[Exercise details] Whenever a line in the records below holds the string "deljardin", copy it out.
_ _ _ _
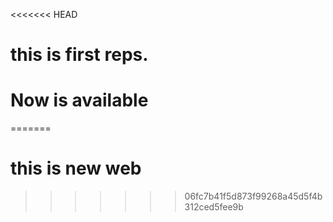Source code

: <<<<<<< HEAD
# this is first reps.
# Now is available
=======
# this is new web
>>>>>>> 06fc7b41f5d873f99268a45d5f4b312ced5fee9b

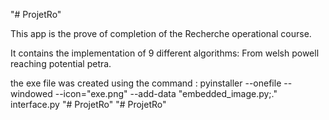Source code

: "# ProjetRo" 

This app is the prove of completion  of the Recherche operational course.

It contains the implementation of 9 different algorithms: From welsh powell reaching potential petra.

the exe file was created using the command :
pyinstaller --onefile --windowed --icon="exe.png" --add-data "embedded_image.py;." interface.py
"# ProjetRo" 
"# ProjetRo" 
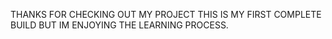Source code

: THANKS FOR CHECKING OUT MY PROJECT THIS IS MY FIRST COMPLETE BUILD BUT IM ENJOYING THE LEARNING PROCESS.
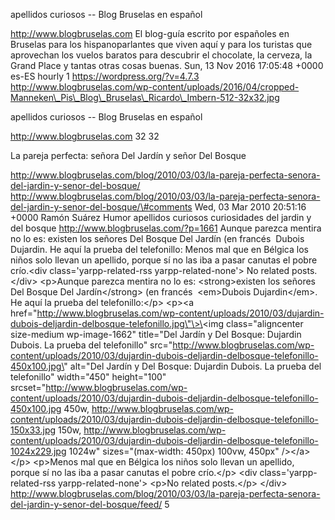 apellidos curiosos -- Blog Bruselas en español

http://www.blogbruselas.com El blog-guía escrito por españoles en
Bruselas para los hispanoparlantes que viven aquí y para los turistas
que aprovechan los vuelos baratos para descubrir el chocolate, la
cerveza, la Grand Place y tantas otras cosas buenas. Sun, 13 Nov 2016
17:05:48 +0000 es-ES hourly 1 https://wordpress.org/?v=4.7.3
http://www.blogbruselas.com/wp-content/uploads/2016/04/cropped-Manneken\_Pis\_Blog\_Bruselas\_Ricardo\_Imbern-512-32x32.jpg

apellidos curiosos -- Blog Bruselas en español

http://www.blogbruselas.com 32 32

La pareja perfecta: señora Del Jardín y señor Del Bosque

http://www.blogbruselas.com/blog/2010/03/03/la-pareja-perfecta-senora-del-jardin-y-senor-del-bosque/
http://www.blogbruselas.com/blog/2010/03/03/la-pareja-perfecta-senora-del-jardin-y-senor-del-bosque/\#comments
Wed, 03 Mar 2010 20:51:16 +0000 Ramón Suárez Humor apellidos curiosos
curiosidades del jardin y del bosque http://www.blogbruselas.com/?p=1661
Aunque parezca mentira no lo es: existen los señores Del Bosque Del
Jardín (en francés  Dubois Dujardin. He aquí la prueba del telefonillo:
Menos mal que en Bélgica los niños solo llevan un apellido, porque sí no
las iba a pasar canutas el pobre crío.\<div class=\'yarpp-related-rss
yarpp-related-none\'\> No related posts. \</div\> \<p\>Aunque parezca
mentira no lo es: \<strong\>existen los señores Del Bosque Del
Jardín\</strong\> (en francés  \<em\>Dubois Dujardin\</em\>. He aquí la
prueba del telefonillo:\</p\> \<p\>\<a
href=\"http://www.blogbruselas.com/wp-content/uploads/2010/03/dujardin-dubois-deljardin-delbosque-telefonillo.jpg\"\>\<img
class=\"aligncenter size-medium wp-image-1662\" title=\"Del Jardín y Del
Bosque: Dujardin Dubois. La prueba del telefonillo\"
src=\"http://www.blogbruselas.com/wp-content/uploads/2010/03/dujardin-dubois-deljardin-delbosque-telefonillo-450x100.jpg\"
alt=\"Del Jardín y Del Bosque: Dujardin Dubois. La prueba del
telefonillo\" width=\"450\" height=\"100\"
srcset=\"http://www.blogbruselas.com/wp-content/uploads/2010/03/dujardin-dubois-deljardin-delbosque-telefonillo-450x100.jpg
450w,
http://www.blogbruselas.com/wp-content/uploads/2010/03/dujardin-dubois-deljardin-delbosque-telefonillo-150x33.jpg
150w,
http://www.blogbruselas.com/wp-content/uploads/2010/03/dujardin-dubois-deljardin-delbosque-telefonillo-1024x229.jpg
1024w\" sizes=\"(max-width: 450px) 100vw, 450px\" /\>\</a\>\</p\>
\<p\>Menos mal que en Bélgica los niños solo llevan un apellido, porque
sí no las iba a pasar canutas el pobre crío.\</p\> \<div
class=\'yarpp-related-rss yarpp-related-none\'\> \<p\>No related
posts.\</p\> \</div\>
http://www.blogbruselas.com/blog/2010/03/03/la-pareja-perfecta-senora-del-jardin-y-senor-del-bosque/feed/
5
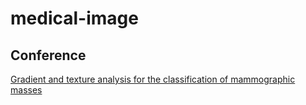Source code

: # medical-image
## Conference 
[Gradient and texture analysis for the classification of mammographic masses](https://ieeexplore.ieee.org/document/887618)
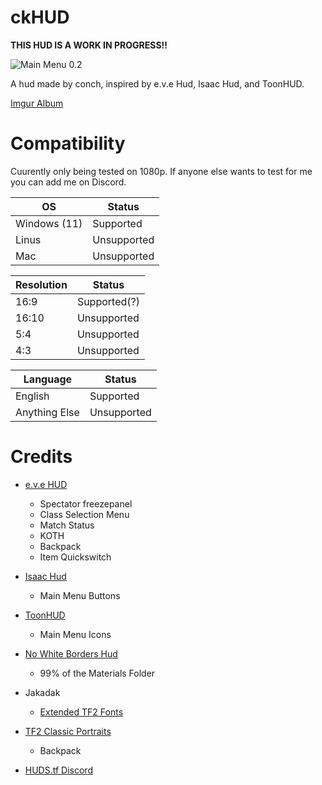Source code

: # ckHUD

**THIS HUD IS A WORK IN PROGRESS!!**

![Main Menu 0.2](https://user-images.githubusercontent.com/76109782/164953834-4a0aed7c-25f0-4fc7-a177-69c166f05a68.png)

A hud made by conch, inspired by e.v.e Hud, Isaac Hud, and ToonHUD.

[Imgur Album](https://imgur.com/a/oX2zvhA)

# Compatibility
Cuurently only being tested on 1080p. If anyone else wants to test for me you can add me on Discord.

| OS  | Status |
| ------------- | ------------- |
| Windows (11)  | Supported  |
| Linus  | Unsupported  |
| Mac  | Unsupported  |

| Resolution  | Status |
| ------------- | ------------- |
| 16:9  | Supported(?)  |
| 16:10  | Unsupported  |
| 5:4  | Unsupported  |
| 4:3  | Unsupported  |

| Language  | Status |
| ------------- | ------------- |
| English  | Supported  |
| Anything Else  | Unsupported  |

# Credits

* [e.v.e HUD](https://gamebanana.com/mods/26852)
  * Spectator freezepanel
  * Class Selection Menu
  * Match Status
  * KOTH
  * Backpack
  * Item Quickswitch

* [Isaac Hud](https://huds.tf/site/s-Isaac-Hud)
  * Main Menu Buttons

* [ToonHUD](https://toonhud.com/)
  * Main Menu Icons

* [No White Borders Hud](https://gamebanana.com/mods/294682)
  * 99% of the Materials Folder

* Jakadak 
  * [Extended TF2 Fonts](https://github.com/jakadak/TF2-extended-fonts) 
 
* [TF2 Classic Portraits](https://gamebanana.com/mods/download/26067)
  * Backpack

* [HUDS.tf Discord](https://discord.com/invite/pc9ekye) 
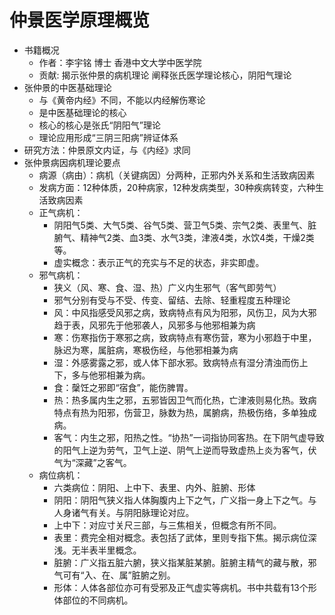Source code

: # 仲景医学原理概览
- 书籍概况
    - 作者：李宇铭 博士 香港中文大学中医学院
    - 贡献: 揭示张仲景的病机理论 阐释张氏医学理论核心，阴阳气理论
- 张仲景的中医基础理论
    - 与《黄帝内经》不同，不能以内经解伤寒论
    - 是中医基础理论的核心
    - 核心的核心是张氏“阴阳气”理论
    - 理论应用形成“三阴三阳病”辨证体系
- 研究方法：仲景原文内证，与《内经》求同
- 张仲景病因病机理论要点
    - 病源（病由）：病机（关键病因）分两种，正邪内外关系和生活致病因素
    - 发病方面：12种体质，20种病家，12种发病类型，30种疾病转变，六种生活致病因素
    - 正气病机：
        - 阴阳气5类、大气5类、谷气5类、营卫气5类、宗气2类、表里气、脏腑气、精神气2类、血3类、水气3类，津液4类，水饮4类，干燥2类等。
        - 虚实概念：表示正气的充实与不足的状态，非实即虚。
    - 邪气病机：
        - 狭义（风、寒、食、湿、热）广义内生邪气（客气即劳气）
        - 邪气分别有受与不受、传变、留结、去除、轻重程度五种理论
        - 风：中风指感受风邪之病，致病特点有风为阳邪，风伤卫，风为大邪趋于表，风邪先于他邪袭人，风邪多与他邪相兼为病
        - 寒：伤寒指伤于寒邪之病，致病特点有寒伤营，寒为小邪趋于中里，脉迟为寒，属脏病，寒极伤经，与他邪相兼为病
        - 湿：外感雾露之邪，或人体下部水邪。致病特点有湿分清浊而伤上下，多与他邪相兼为病。
        - 食：䅽饪之邪即“宿食”，能伤脾胃。
        - 热：热多属内生之邪，五邪皆因卫气而化热，亡津液则易化热。致病特点有热为阳邪，伤营卫，脉数为热，属腑病，热极伤络，多单独成病。
        - 客气：内生之邪，阳热之性。“协热”一词指协同客热。在下阴气虚导致的阳气上逆为劳气，卫气上逆、阴气上逆而导致虚热上炎为客气，伏气为“深藏”之客气。
    - 病位病机：
        - 六类病位：阴阳、上中下、表里、内外、脏腑、形体
        - 阴阳：阴阳气狭义指人体胸腹内上下之气，广义指一身上下之气。与人身诸气有关。与阴阳脉理论对应。
        - 上中下：对应寸关尺三部，与三焦相关，但概念有所不同。
        - 表里：费完全相对概念。表包括了武体，里则专指下焦。揭示病位深浅。无半表半里概念。
        - 脏腑：广义指五脏六腑，狭义指某脏某腑。脏腑主精气的藏与散，邪气可有“入、在、属”脏腑之别。
        - 形体：人体各部位亦可有受邪及正气虚实等病机。书中共载有13个形体部位的不同病机。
_ _ _ _
[Your solution]
href=\"http://www.blogbruselas.com/wp-content/uploads/2010/03/dujardin-dubois-deljardin-delbosque-telefonillo.jpg\"\>\<img
src=\"http://www.blogbruselas.com/wp-content/uploads/2010/03/dujardin-dubois-deljardin-delbosque-telefonillo-450x100.jpg\"
srcset=\"http://www.blogbruselas.com/wp-content/uploads/2010/03/dujardin-dubois-deljardin-delbosque-telefonillo-450x100.jpg
http://www.blogbruselas.com/wp-content/uploads/2010/03/dujardin-dubois-deljardin-delbosque-telefonillo-150x33.jpg
http://www.blogbruselas.com/wp-content/uploads/2010/03/dujardin-dubois-deljardin-delbosque-telefonillo-1024x229.jpg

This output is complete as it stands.